**TRY IT**
All lines in the records below that hold "when" are to be shown.

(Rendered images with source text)
--- START ---
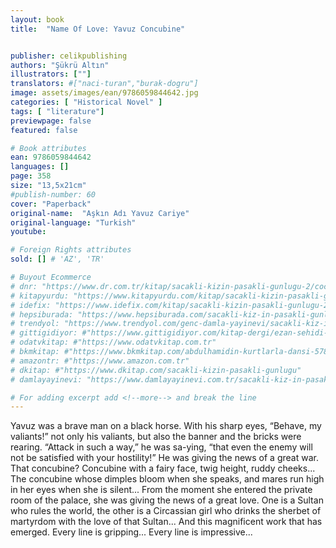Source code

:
 ```yaml
---
layout: book
title:  "Name Of Love: Yavuz Concubine"


publisher: celikpublishing
authors: "Şükrü Altın"
illustrators: [""]
translators: #["naci-turan","burak-dogru"]
image: assets/images/ean/9786059844642.jpg
categories: [ "Historical Novel" ]
tags: [ "literature"]
previewpage: false
featured: false

# Book attributes
ean: 9786059844642
languages: []
page: 358
size: "13,5x21cm"
#publish-number: 60
cover: "Paperback"
original-name:  "Aşkın Adı Yavuz Cariye"
original-language: "Turkish"
youtube:

# Foreign Rights attributes
sold: [] # 'AZ', 'TR'

# Buyout Ecommerce
# dnr: "https://www.dr.com.tr/kitap/sacakli-kizin-pasakli-gunlugu-2/cocuk-ve-genclik/genclik-10-yas/roman-oyku/urunno=0001893059001"
# kitapyurdu: "https://www.kitapyurdu.com/kitap/sacakli-kizin-pasakli-gunlugu-2-/560122.html&filter_name=Sa%C3%A7akl%C4%B1+K%C4%B1z%27%C4%B1n+Pasakl%C4%B1+G%C3%BCnl%C3%BC%C4%9F%C3%BC+2"
# idefix: "https://www.idefix.com/kitap/sacakli-kizin-pasakli-gunlugu-2/cocuk-ve-genclik/genclik-10-yas/roman-oyku/urunno=0001893059001"
# hepsiburada: "https://www.hepsiburada.com/sacakli-kiz-in-pasakli-gunlugu-2-damla-yayinevi-p-HBV000012ER86"
# trendyol: "https://www.trendyol.com/genc-damla-yayinevi/sacakli-kiz-in-pasakli-gunlugu-2-p-54825777"
# gittigidiyor: #"https://www.gittigidiyor.com/kitap-dergi/ezan-sehidi-adnan-menderes_pdp_732728793"
# odatvkitap: #"https://www.odatvkitap.com.tr"
# bkmkitap: #"https://www.bkmkitap.com/abdulhamidin-kurtlarla-dansi-578226"
# amazontr: #"https://www.amazon.com.tr"
# dkitap: #"https://www.dkitap.com/sacakli-kizin-pasakli-gunlugu"
# damlayayinevi: "https://www.damlayayinevi.com.tr/sacakli-kiz-in-pasakli-gunlugu-2-bu-iste-bi-terslik-var"

# For adding excerpt add <!--more--> and break the line
---
```

Yavuz was a brave man on a black horse. With
his sharp eyes, “Behave, my valiants!” not only his
valiants, but also the banner and the bricks were
rearing. “Attack in such a way,” he was sa-ying,
“that even the enemy will not be satisfied with your
hostility!” He was giving the news of a great war.
That concubine? Concubine with a fairy face,
twig height, ruddy cheeks... The concubine whose
dimples bloom when she speaks, and mares run
high in her eyes when she is silent... From the moment she entered the private room of the palace,
she was giving the news of a great love.
One is a Sultan who rules the world, the other is a Circassian girl who drinks the sherbet of
martyrdom with the love of that Sultan... And this
magnificent work that has emerged. Every line is
gripping... Every line is impressive...
<!--more-->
--- END ---
**WRITTEN RESPONSE**
dimples bloom when she speaks, and mares run
high in her eyes when she is silent... From the moment she entered the private room of the palace,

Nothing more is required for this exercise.